(Source records)
========
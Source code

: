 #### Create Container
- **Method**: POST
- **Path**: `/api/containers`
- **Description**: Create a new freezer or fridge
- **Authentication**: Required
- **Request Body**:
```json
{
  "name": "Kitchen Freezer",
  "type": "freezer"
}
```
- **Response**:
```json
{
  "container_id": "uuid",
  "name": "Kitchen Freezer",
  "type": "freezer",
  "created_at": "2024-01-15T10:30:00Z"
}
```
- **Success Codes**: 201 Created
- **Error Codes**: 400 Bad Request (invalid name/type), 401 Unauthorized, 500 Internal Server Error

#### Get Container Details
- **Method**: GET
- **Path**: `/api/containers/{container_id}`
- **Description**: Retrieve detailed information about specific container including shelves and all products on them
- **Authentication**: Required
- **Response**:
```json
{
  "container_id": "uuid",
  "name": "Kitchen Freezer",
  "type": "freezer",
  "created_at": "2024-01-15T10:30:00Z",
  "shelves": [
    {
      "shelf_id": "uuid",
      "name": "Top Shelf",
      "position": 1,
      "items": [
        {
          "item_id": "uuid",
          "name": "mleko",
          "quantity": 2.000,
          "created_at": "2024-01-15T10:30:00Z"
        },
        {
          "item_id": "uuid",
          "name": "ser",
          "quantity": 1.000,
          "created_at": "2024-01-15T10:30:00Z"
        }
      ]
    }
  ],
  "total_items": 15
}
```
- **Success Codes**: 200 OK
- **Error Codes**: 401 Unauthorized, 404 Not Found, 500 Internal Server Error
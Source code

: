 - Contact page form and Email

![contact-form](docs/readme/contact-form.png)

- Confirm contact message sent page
========
:: Required work ::
Which of the lines above contain "Success"? Return them all.

:: Answer box ::
- **Success Codes**: 201 Created
- **Success Codes**: 200 OK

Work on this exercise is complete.